ACTIVITY
Only these lines of the data below are wanted: the one with "Drawing from decades", the one with "previously known plans.", and any lines between them, each repeated exactly.

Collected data
┄┄┄┄┄┄
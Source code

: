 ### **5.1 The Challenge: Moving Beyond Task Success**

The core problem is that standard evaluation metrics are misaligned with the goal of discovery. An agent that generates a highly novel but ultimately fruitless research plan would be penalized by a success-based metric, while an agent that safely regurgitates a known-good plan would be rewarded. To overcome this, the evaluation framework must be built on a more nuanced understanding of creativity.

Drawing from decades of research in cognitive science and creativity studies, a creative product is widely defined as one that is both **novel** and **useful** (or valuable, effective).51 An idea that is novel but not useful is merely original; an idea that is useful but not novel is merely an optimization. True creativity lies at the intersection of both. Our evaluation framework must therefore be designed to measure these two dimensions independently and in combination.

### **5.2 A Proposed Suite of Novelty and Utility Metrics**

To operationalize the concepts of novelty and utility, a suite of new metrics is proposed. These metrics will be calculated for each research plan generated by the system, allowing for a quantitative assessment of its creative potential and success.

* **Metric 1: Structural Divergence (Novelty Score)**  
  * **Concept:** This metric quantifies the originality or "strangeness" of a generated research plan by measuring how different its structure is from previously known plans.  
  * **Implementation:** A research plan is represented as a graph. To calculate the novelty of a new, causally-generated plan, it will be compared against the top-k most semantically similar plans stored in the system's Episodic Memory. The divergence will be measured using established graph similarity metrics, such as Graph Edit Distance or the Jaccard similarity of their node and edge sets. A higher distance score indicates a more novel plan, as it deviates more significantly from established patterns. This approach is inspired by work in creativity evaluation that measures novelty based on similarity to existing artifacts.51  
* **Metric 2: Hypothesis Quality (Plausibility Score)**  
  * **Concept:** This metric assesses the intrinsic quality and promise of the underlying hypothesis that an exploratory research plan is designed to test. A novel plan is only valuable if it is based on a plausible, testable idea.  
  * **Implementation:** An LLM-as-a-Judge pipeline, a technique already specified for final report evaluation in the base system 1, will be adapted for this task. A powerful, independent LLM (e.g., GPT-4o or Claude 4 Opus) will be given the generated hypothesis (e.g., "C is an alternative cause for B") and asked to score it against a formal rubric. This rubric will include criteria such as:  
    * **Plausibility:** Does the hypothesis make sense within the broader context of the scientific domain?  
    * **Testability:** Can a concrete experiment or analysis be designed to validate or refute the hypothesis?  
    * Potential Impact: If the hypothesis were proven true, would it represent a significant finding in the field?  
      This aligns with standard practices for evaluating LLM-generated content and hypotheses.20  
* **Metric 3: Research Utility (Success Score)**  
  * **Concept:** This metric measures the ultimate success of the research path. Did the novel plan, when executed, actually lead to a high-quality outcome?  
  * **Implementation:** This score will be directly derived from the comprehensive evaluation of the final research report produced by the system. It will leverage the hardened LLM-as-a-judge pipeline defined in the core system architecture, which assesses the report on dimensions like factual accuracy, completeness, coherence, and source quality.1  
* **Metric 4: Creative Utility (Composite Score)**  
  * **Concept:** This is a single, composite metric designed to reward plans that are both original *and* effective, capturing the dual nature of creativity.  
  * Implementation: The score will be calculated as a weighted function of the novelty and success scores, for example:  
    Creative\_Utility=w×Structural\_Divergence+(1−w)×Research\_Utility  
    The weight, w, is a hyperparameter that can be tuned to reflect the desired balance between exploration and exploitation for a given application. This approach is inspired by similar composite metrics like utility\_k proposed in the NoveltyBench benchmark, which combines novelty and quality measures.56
┄┄┄┄┄┄
WRITTEN RESPONSE
Drawing from decades of research in cognitive science and creativity studies, a creative product is widely defined as one that is both **novel** and **useful** (or valuable, effective).51 An idea that is novel but not useful is merely original; an idea that is useful but not novel is merely an optimization. True creativity lies at the intersection of both. Our evaluation framework must therefore be designed to measure these two dimensions independently and in combination.

### **5.2 A Proposed Suite of Novelty and Utility Metrics**

To operationalize the concepts of novelty and utility, a suite of new metrics is proposed. These metrics will be calculated for each research plan generated by the system, allowing for a quantitative assessment of its creative potential and success.

* **Metric 1: Structural Divergence (Novelty Score)**  
  * **Concept:** This metric quantifies the originality or "strangeness" of a generated research plan by measuring how different its structure is from previously known plans.  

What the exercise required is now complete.